No problem, though. As anyone knows who's done any kind of long-distance travel with an elderly vehicle, you have to have a Plan B. And in this case, it doesn't hurt to have a Plan C or D as well. 

Check out this youtube link to see how much pleasure and pain you can have on the same road trip.


looked like alot of fun

that freeze plug keep messing up and broken window.

It's been so long since I owned a f.o.r.d. that I forgot about the joys of owning one.

Cool old car er truck. All the problems they had were related to the fact that they put a new drivetrain in it, fired it up and hit the road. How hard is it to install a block heater? (Must be tough if you are from California. LOL). A couple of frost plugs later? They must of expected problems, that is a part I've never felt I needed to have as a spare. Fan belts, always a good idea to have. Lost a rear axle bearing on a 44 year old car. Okay. The window broke, not to wise to head to Alaska in the winter with a loose window.
Funny story.
Anyone notice that the chase vehicle was a Toyota SUV? I'll throw a bone to Oxi ;)
I'm surprised that no-one mentioned the fact that they towed a '55 Chevy with it. I'll throw that bone out to bob and company. LOL.

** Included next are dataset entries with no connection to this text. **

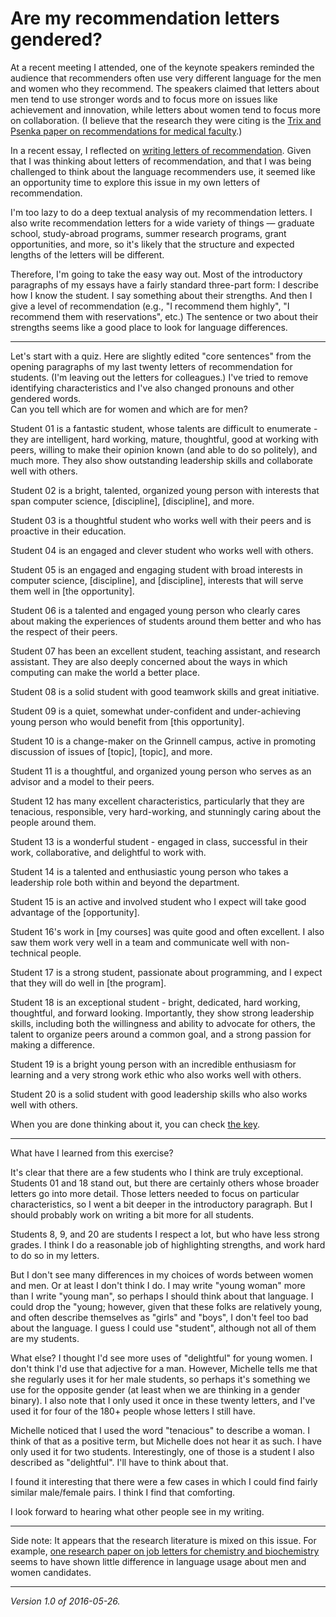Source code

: Are my recommendation letters gendered?
=======================================

At a recent meeting I attended, one of the keynote speakers reminded the
audience that recommenders often use very different language for the
men and women who they recommend.  The speakers claimed that letters
about men tend to use stronger words and to focus more on issues
like achievement and innovation, while letters about women tend to
focus more on collaboration.  (I believe that the research they were
citing is the [Trix and Psenka paper on recommendations for medical
faculty](http://advance.uci.edu/images/Color%20of%20Glass.pdf).)

In a recent essay, I reflected on [writing letters of
recommendation](recommendation-letters.html).  Given that I was thinking
about letters of recommendation, and that I was being challenged to think
about the language recommenders use, it seemed like an opportunity time
to explore this issue in my own letters of recommendation.

I'm too lazy to do a deep textual analysis of my recommendation letters.
I also write recommendation letters for a wide variety of things &mdash;
graduate school, study-abroad programs, summer research programs, grant
opportunities, and more, so it's likely that the structure and expected
lengths of the letters will be different.

Therefore, I'm going to take the easy way out.  Most of the introductory
paragraphs of my essays have a fairly standard three-part form: I describe 
how I know the student.  I say something about their strengths.  And
then I give a level of recommendation (e.g., "I recommend them highly",
"I recommend them with reservations", etc.)  The sentence or two about
their strengths seems like a good place to look for language differences.

---

Let's start with a quiz.  Here are slightly edited "core sentences"
from the opening paragraphs of my last twenty letters of recommendation
for students.  (I'm leaving out the letters for colleagues.)  I've tried
to remove identifying characteristics and I've also changed pronouns
and other gendered words.  
Can you tell which are for women and which are for men?

Student 01 is a fantastic student, whose talents are difficult to
enumerate - they are intelligent, hard working, mature, thoughtful, good
at working with peers, willing to make their opinion known (and able to
do so politely), and much more.  They also show outstanding leadership
skills and collaborate well with others.

Student 02 is a bright, talented, organized young person with interests
that span computer science, [discipline], [discipline], and more.

Student 03 is a thoughtful student who works well with their peers and 
is proactive in their education. 

Student 04 is an engaged and clever student who works well with others.

Student 05 is an engaged and engaging student with broad interests in 
computer science, [discipline], and [discipline], interests that will
serve them well in [the opportunity].

Student 06 is a talented and engaged young person who clearly cares
about making the experiences of students around them better and who has
the respect of their peers.

Student 07 has been an excellent student, teaching assistant, and
research assistant.  They are also deeply concerned about the ways in
which computing can make the world a better place.

Student 08 is a solid student with good teamwork skills and great initiative.

Student 09 is a quiet, somewhat under-confident and under-achieving young 
person who would benefit from [this opportunity].

Student 10 is a change-maker on the Grinnell campus, active in promoting 
discussion of issues of [topic], [topic], and more.
 
Student 11 is a thoughtful, and organized young person who serves as an 
advisor and a model to their peers.  

Student 12 has many excellent characteristics, particularly that they
are tenacious, responsible, very hard-working, and stunningly caring about 
the people around them.

Student 13 is a wonderful student - engaged in class, successful in
their work, collaborative, and delightful to work with.

Student 14 is a talented and enthusiastic young person who takes a 
leadership role both within and beyond the department. 

Student 15 is an active and involved student who I expect will take 
good advantage of the [opportunity].

Student 16's work in [my courses] was quite good and often excellent.  I 
also saw them work very well in a team and communicate well with 
non-technical people.

Student 17 is a strong student, passionate about programming, and I
expect that they will do well in [the program].

Student 18 is an exceptional student - bright, dedicated, hard working,
thoughtful, and forward looking.  Importantly, they show strong leadership
skills, including both the willingness and ability to advocate for others,
the talent to organize peers around a common goal, and a strong passion
for making a difference.

Student 19 is a bright young person with an incredible enthusiasm for
learning and a very strong work ethic who also works well with others.

Student 20 is a solid student with good leadership skills who also works 
well with others.

When you are done thinking about it, you can check
[the key](gendered-recommendations-key.html).

---

What have I learned from this exercise?

It's clear that there are a few students who I think are truly
exceptional.  Students 01 and 18 stand out, but there are certainly
others whose broader letters go into more detail.  Those letters needed
to focus on particular characteristics, so I went a bit deeper in the
introductory paragraph.  But I should probably work on writing a bit
more for all students.

Students 8, 9, and 20 are students I respect a lot, but who have less
strong grades.  I think I do a reasonable job of highlighting strengths,
and work hard to do so in my letters.

But I don't see many differences in my choices of words between women and
men.  Or at least I don't think I do.  I may write "young woman" more than
I write "young man", so perhaps I should think about that language.  I could
drop the "young; however, given that these folks are relatively young, and
often describe themselves as "girls" and "boys", I don't feel too bad about
the language.  I guess I could use "student", although not all of them are
my students.

What else?  I thought I'd see more uses of "delightful" for young women.
I don't think I'd use that adjective for a man.  However, Michelle tells
me that she regularly uses it for her male students, so perhaps it's
something we use for the opposite gender (at least when we are thinking in
a gender binary).  I also note that I only used it once in these twenty
letters, and I've used it for four of the 180+ people whose letters I
still have.

Michelle noticed that I used the word "tenacious" to describe a woman.
I think of that as a positive term, but Michelle does not hear it as such.
I have only used it for two students.  Interestingly, one of those is a
student I also described as "delightful".  I'll have to think about that.

I found it interesting that there were a few cases in which I could find
fairly similar male/female pairs.  I think I find that comforting.

I look forward to hearing what other people see in my writing.

---

Side note: It appears that the research literature is mixed on this issue.
For example, [one research paper on job letters for chemistry and 
biochemistry](http://www.ncbi.nlm.nih.gov/pmc/articles/PMC2572075/) seems
to have shown little difference in language usage about men and women
candidates.

---

*Version 1.0 of 2016-05-26.*
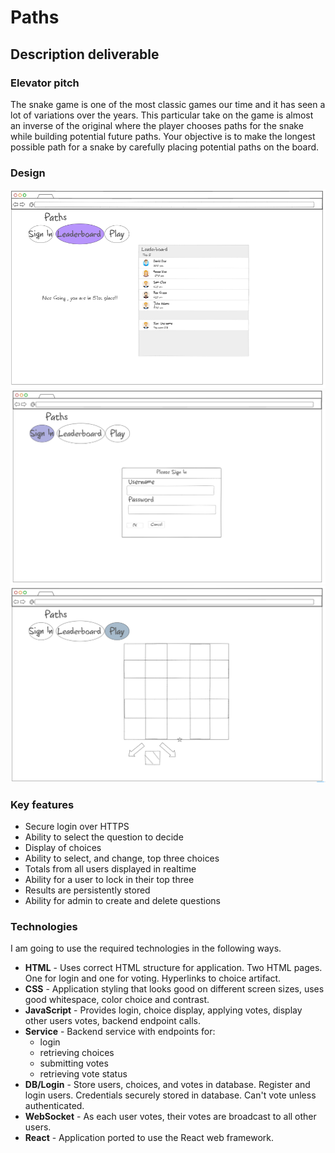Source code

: # Paths

## Description deliverable

### Elevator pitch

The snake game is one of the most classic games our time and it has seen a lot of variations over the years. This particular take on the game is almost an inverse of the original where the player chooses paths for the snake while building potential future paths. Your objective is to make the longest possible path for a snake by carefully placing potential paths on the board.
### Design


![Leaderboard](https://github.com/arftonlum/Startup/blob/main/images/Pathsleaderboard.png) ![SignIn](https://github.com/arftonlum/Startup/blob/main/images/Pathssignin.png) ![Play](https://github.com/arftonlum/Startup/blob/main/Pathsplay.png)
### Key features

- Secure login over HTTPS
- Ability to select the question to decide
- Display of choices
- Ability to select, and change, top three choices
- Totals from all users displayed in realtime
- Ability for a user to lock in their top three
- Results are persistently stored
- Ability for admin to create and delete questions

### Technologies

I am going to use the required technologies in the following ways.

- **HTML** - Uses correct HTML structure for application. Two HTML pages. One for login and one for voting. Hyperlinks to choice artifact.
- **CSS** - Application styling that looks good on different screen sizes, uses good whitespace, color choice and contrast.
- **JavaScript** - Provides login, choice display, applying votes, display other users votes, backend endpoint calls.
- **Service** - Backend service with endpoints for:
  - login
  - retrieving choices
  - submitting votes
  - retrieving vote status
- **DB/Login** - Store users, choices, and votes in database. Register and login users. Credentials securely stored in database. Can't vote unless authenticated.
- **WebSocket** - As each user votes, their votes are broadcast to all other users.
- **React** - Application ported to use the React web framework.

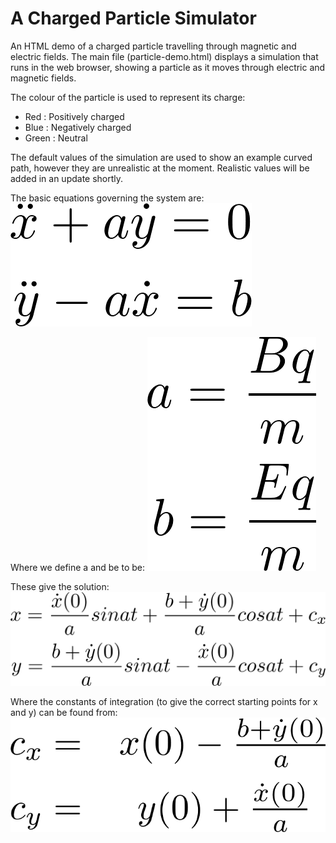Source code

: # A Charged Particle Simulator
An HTML demo of a charged particle travelling through magnetic and electric fields.
The main file (particle-demo.html) displays a simulation that runs in the web browser, showing a particle as it moves through electric and magnetic fields.

The colour of the particle is used to represent its charge:
- Red : Positively charged
- Blue : Negatively charged
- Green : Neutral

The default values of the simulation are used to show an example curved path, however they are unrealistic at the moment. Realistic values will be added in an update shortly.

The basic equations governing the system are:
![Governing equations](img/acc-eq.png)

Where we define a and be to be:
![Defining a and b](img/a-and-b-eq.png)

These give the solution:
![Solution](img/x-and-y-eq.png)

Where the constants of integration (to give the correct starting points for x and y) can be found from:
![Constants of integration](img/const-eq.png)
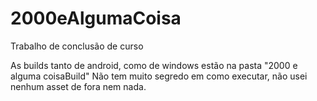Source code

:# 2000eAlgumaCoisa
Trabalho de conclusão de curso


As builds tanto de android, como de windows estão na pasta "2000 e alguma coisaBuild"
Não tem muito segredo em como executar, não usei nenhum asset de fora nem nada. 
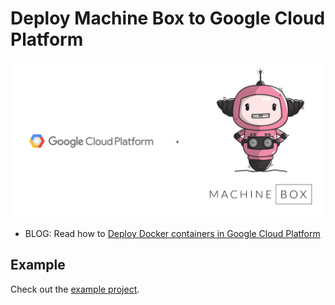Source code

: # Deploy Machine Box to Google Cloud Platform

![](gcp+mb.png)

* BLOG: Read how to [Deploy Docker containers in Google Cloud Platform](https://blog.machinebox.io/deploy-docker-containers-in-google-cloud-platform-4b921c77476b) 

## Example

Check out the [example project](https://github.com/machinebox/ops/tree/master/google-cloud-platform/example).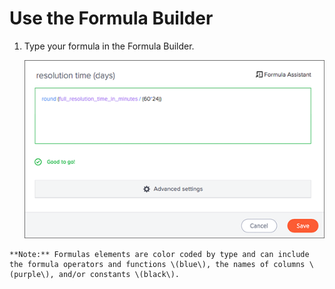 # Use the Formula Builder

1.   Type your formula in the Formula Builder. 

     ![](../../images/formula_builder.png "Use the Formula Builder") 

    **Note:** Formulas elements are color coded by type and can include the formula operators and functions​ \(blue\), the names of columns \(purple\)​, and/or constants​ \(black\).



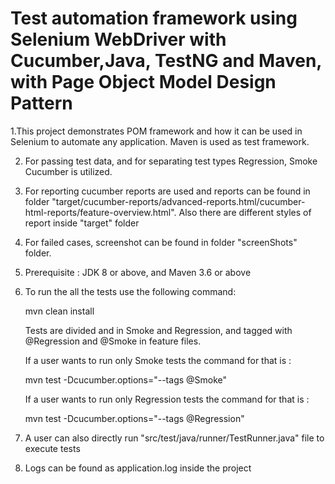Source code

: 

Test automation framework using Selenium WebDriver with Cucumber,Java, TestNG and Maven, with Page Object Model Design Pattern
====================================================================================================================================



1.This project demonstrates POM framework and how it can be used 
  in Selenium to automate any application. Maven is used as test framework.

2. For passing test data, and for separating test types Regression, Smoke Cucumber is utilized.

3. For reporting cucumber reports are used and reports can be found in folder "target/cucumber-reports/advanced-reports.html/cucumber-html-reports/feature-overview.html".
   Also there are different styles of report inside "target" folder

4. For failed cases, screenshot can be found in folder "screenShots" folder.

5. Prerequisite : JDK 8 or above, and Maven 3.6 or above

6. To run the all the tests use the following command:

     mvn clean install

   Tests are divided and in Smoke and Regression, and tagged with @Regression and @Smoke in feature files.

   If a user wants to run only Smoke tests the command for that is :

     mvn test -Dcucumber.options="--tags @Smoke" 

   If a user wants to run only Regression tests the command for that is :

     mvn test -Dcucumber.options="--tags @Regression" 

7. A user can also directly run "src/test/java/runner/TestRunner.java" file to execute tests

8. Logs can be found as application.log inside the project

I drove old Mopars from the time I was 16 in the late 1980's until the early 2000's,when I bought a new Ram 1500 as I grew tired of people coming up to me non stop and saying nice car,wanna sell and the final thing that ticked me off,some clown wanted to steal my car,they tried a few times on 3 different old Mopars I kept as daily drivers as they were lower mileage 1 owner full documentation,not a 500,000 mile car sold as a 30,000 mile car due to the 5 digit odometer was easy to do)I own a 68 Charger 440 R/T,68 440 tnt Chrysler 300 2 drh/t ,70 Chrysler 300 440 tnt 2dr h/t and a 73 440 Charger Rallye was great as lead ended it was an unleaded car still a low 14 1/4 for all stock 8:1comp detuned smogger 440,far cry from the 12 second beasts of 71 and older but hey it ran on 87 regular averaged 16 mpg city hwy 75-85 mph with 3.23 rear gears ! ,and several other Mopars I fixed up/sold over the years..they tried but I always disable my car so the thief cant start it,only tow it away...just broken glass,messed up wires under dash,real clowns..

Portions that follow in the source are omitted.